Tarımı hor gören yarını zor görür
TDP Genel Başkanı Mustafa Sarıgül, buğday hasadının yaklaştığını ve çiftçinin taban fiyatının açıklanmasını büyük bir heyecanla beklediğini belirterek, “Çiftçilerimiz çok darda. Traktörlerine mazot koyamıyorlar, mazot pahalı. Tohum alamıyorlar, tohum pahalı. İlaç alamıyorlar, ilaç pahalı. Çiftçimizin buğday ekmeye devam etmesi için mutlaka para kazanması şart. Buradan yetkilileri uyarıyorum. Geçen yıl, benim çiftçimin buğdayına 2 bin 250 lira verdiniz. Rusya ve Ukrayna çiftçisine 6 bin 500 lira verdiniz. Bu yılda yabancı çiftçiyi zengin etmeyin. Buğday alımının en düşük fiyatını 8 lira yaparak çiftçimizi rahatlatın. Yabancı çiftçiye vereceğiniz parayı, Türk çiftçisine verin, bizim çiftçimize verin ve bizim çiftçimiz rahat etsin. Çiftçimizi küstürmeyelim. Çiftçi küserse inanın ki aç kalırız, ekmeğin fiyatı 10 lirayı geçer. Tarımın önemini anlamadığınızı görüyorum ama çiftçinin şu sözünü unutmayın: ‘Tarımı hor gören yarını zor görür’” ifadelerini kullandı.
“Türkiye’nin Kemal Derviş fotokopilerine, emperyalist güçlerin reçetelerine ve politikalarına ihtiyacı yok”
Kemal Derviş’in Amerika, Avrupa Birliği ve IMF’nin tetikçiliğini yaptığını iddia eden Sarıgül, “Türkiye’nin, Kemal Derviş fotokopilerine, emperyalist güçlerin reçetelerine ve politikalarına ihtiyacı yok.
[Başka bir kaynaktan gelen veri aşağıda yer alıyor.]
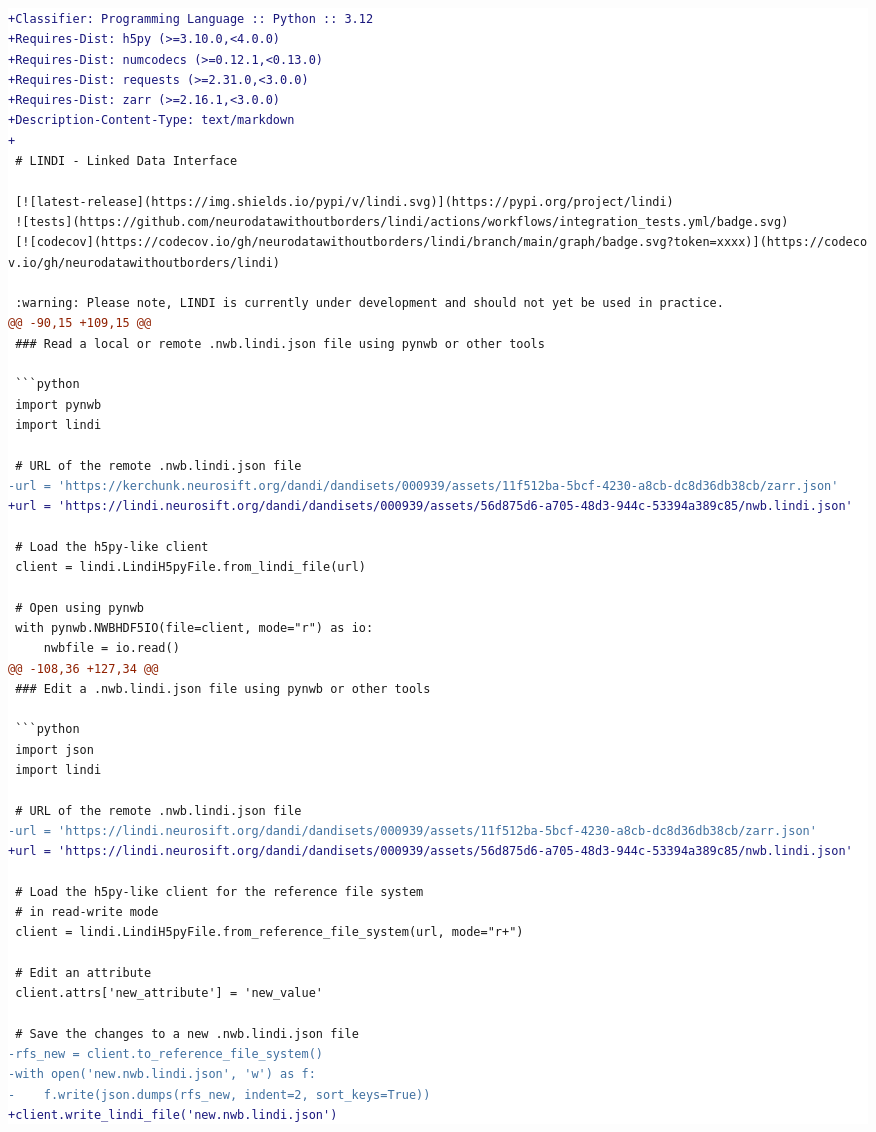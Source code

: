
 ```diff
+Classifier: Programming Language :: Python :: 3.12
+Requires-Dist: h5py (>=3.10.0,<4.0.0)
+Requires-Dist: numcodecs (>=0.12.1,<0.13.0)
+Requires-Dist: requests (>=2.31.0,<3.0.0)
+Requires-Dist: zarr (>=2.16.1,<3.0.0)
+Description-Content-Type: text/markdown
+
 # LINDI - Linked Data Interface
 
 [![latest-release](https://img.shields.io/pypi/v/lindi.svg)](https://pypi.org/project/lindi)
 ![tests](https://github.com/neurodatawithoutborders/lindi/actions/workflows/integration_tests.yml/badge.svg)
 [![codecov](https://codecov.io/gh/neurodatawithoutborders/lindi/branch/main/graph/badge.svg?token=xxxx)](https://codecov.io/gh/neurodatawithoutborders/lindi)
 
 :warning: Please note, LINDI is currently under development and should not yet be used in practice.
@@ -90,15 +109,15 @@
 ### Read a local or remote .nwb.lindi.json file using pynwb or other tools
 
 ```python
 import pynwb
 import lindi
 
 # URL of the remote .nwb.lindi.json file
-url = 'https://kerchunk.neurosift.org/dandi/dandisets/000939/assets/11f512ba-5bcf-4230-a8cb-dc8d36db38cb/zarr.json'
+url = 'https://lindi.neurosift.org/dandi/dandisets/000939/assets/56d875d6-a705-48d3-944c-53394a389c85/nwb.lindi.json'
 
 # Load the h5py-like client
 client = lindi.LindiH5pyFile.from_lindi_file(url)
 
 # Open using pynwb
 with pynwb.NWBHDF5IO(file=client, mode="r") as io:
     nwbfile = io.read()
@@ -108,36 +127,34 @@
 ### Edit a .nwb.lindi.json file using pynwb or other tools
 
 ```python
 import json
 import lindi
 
 # URL of the remote .nwb.lindi.json file
-url = 'https://lindi.neurosift.org/dandi/dandisets/000939/assets/11f512ba-5bcf-4230-a8cb-dc8d36db38cb/zarr.json'
+url = 'https://lindi.neurosift.org/dandi/dandisets/000939/assets/56d875d6-a705-48d3-944c-53394a389c85/nwb.lindi.json'
 
 # Load the h5py-like client for the reference file system
 # in read-write mode
 client = lindi.LindiH5pyFile.from_reference_file_system(url, mode="r+")
 
 # Edit an attribute
 client.attrs['new_attribute'] = 'new_value'
 
 # Save the changes to a new .nwb.lindi.json file
-rfs_new = client.to_reference_file_system()
-with open('new.nwb.lindi.json', 'w') as f:
-    f.write(json.dumps(rfs_new, indent=2, sort_keys=True))
+client.write_lindi_file('new.nwb.lindi.json')
 ```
Bu vahşi kapitalist politikalar, bu kuralsız, sınırsız liberal reçeteler yüzünden çocuklarımız, ete, süte ve yumurtaya ne yazık ki hasret kaldı. Kemal Derviş fotokopilerine güle güle, Türkiye’nin gerçeğini düşünenlere hoş geldiniz. Kemal Derviş fotokopileri yüzünden, onların yazdığı reçeteler yüzünden, gerçekten milyonlarca insanımız açlık sınırının altına indi. Pandemi, küresel ısınma ve yaşam tarzları gösteriyor ki; biz artık kendi yağımızla kavrulmak zorundayız” ifadelerine yer verdi.
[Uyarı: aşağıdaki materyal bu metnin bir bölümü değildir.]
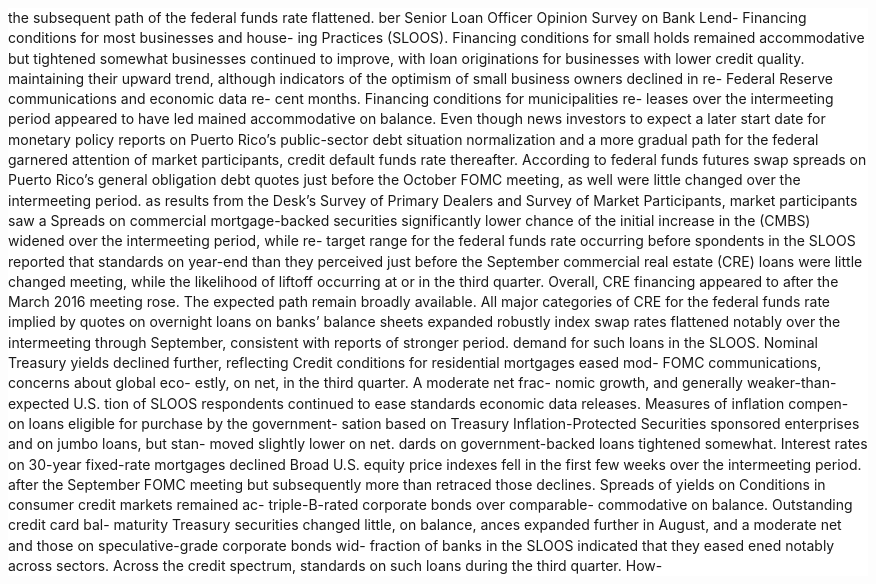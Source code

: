 the subsequent path of the federal funds rate flattened. ber Senior Loan Officer Opinion Survey on Bank Lend-
Financing conditions for most businesses and house- ing Practices (SLOOS). Financing conditions for small
holds remained accommodative but tightened somewhat businesses continued to improve, with loan originations
for businesses with lower credit quality. maintaining their upward trend, although indicators of
the optimism of small business owners declined in re-
Federal Reserve communications and economic data re-
cent months. Financing conditions for municipalities re-
leases over the intermeeting period appeared to have led
mained accommodative on balance. Even though news
investors to expect a later start date for monetary policy
reports on Puerto Rico’s public-sector debt situation
normalization and a more gradual path for the federal
garnered attention of market participants, credit default
funds rate thereafter. According to federal funds futures
swap spreads on Puerto Rico’s general obligation debt
quotes just before the October FOMC meeting, as well
were little changed over the intermeeting period.
as results from the Desk’s Survey of Primary Dealers and
Survey of Market Participants, market participants saw a Spreads on commercial mortgage-backed securities
significantly lower chance of the initial increase in the (CMBS) widened over the intermeeting period, while re-
target range for the federal funds rate occurring before spondents in the SLOOS reported that standards on
year-end than they perceived just before the September commercial real estate (CRE) loans were little changed
meeting, while the likelihood of liftoff occurring at or in the third quarter. Overall, CRE financing appeared to
after the March 2016 meeting rose. The expected path remain broadly available. All major categories of CRE
for the federal funds rate implied by quotes on overnight loans on banks’ balance sheets expanded robustly
index swap rates flattened notably over the intermeeting through September, consistent with reports of stronger
period. demand for such loans in the SLOOS.
Nominal Treasury yields declined further, reflecting Credit conditions for residential mortgages eased mod-
FOMC communications, concerns about global eco- estly, on net, in the third quarter. A moderate net frac-
nomic growth, and generally weaker-than-expected U.S. tion of SLOOS respondents continued to ease standards
economic data releases. Measures of inflation compen- on loans eligible for purchase by the government-
sation based on Treasury Inflation-Protected Securities sponsored enterprises and on jumbo loans, but stan-
moved slightly lower on net. dards on government-backed loans tightened somewhat.
Interest rates on 30-year fixed-rate mortgages declined
Broad U.S. equity price indexes fell in the first few weeks
over the intermeeting period.
after the September FOMC meeting but subsequently
more than retraced those declines. Spreads of yields on Conditions in consumer credit markets remained ac-
triple-B-rated corporate bonds over comparable- commodative on balance. Outstanding credit card bal-
maturity Treasury securities changed little, on balance, ances expanded further in August, and a moderate net
and those on speculative-grade corporate bonds wid- fraction of banks in the SLOOS indicated that they eased
ened notably across sectors. Across the credit spectrum, standards on such loans during the third quarter. How-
“NATO, Yunanistan’ın oyuncağı olmaktan çıkmalıdır”
Bir gazetecinin İsveç ve Finlandiya’nın NATO’ya üyelik sürecine ilişkin Türkiye’nin tutumunu sorması üzerine Sarıgül, "NATO’nun samimi olmasını bekliyoruz. NATO, Amerikan’ın oyuncağı halinde olmaması lazım. NATO’nun, NATO ülkesi üyelere eşit olarak davranması lazım. NATO, hemen yanı başımızdaki Yunanistan adalarında orantısız bir şekilde silahlanıyor. NATO objektifse, aynı silahlanmayı Türkiye’de yapması lazım. Yunanistan adalarına 50 tane tank veriyorsa, o tankın 25 tanesinin mutlaka Türkiye’ye gelmesi lazım. NATO, Türkiye’yi yok sayarak hiçbir hareket edemez. Bu konuda uygulanan politika son derece doğrudur. Türkiye Cumhuriyeti olarak biz, NATO’ya gerekli konuşmaları anlatmamız lazım. NATO’nun NATO üyesi bütün ülkelere eşit davranması lazım. NATO, Yunanistan’ın oyuncağı olmaktan çıkmalıdır” değerlendirmesini yaptı.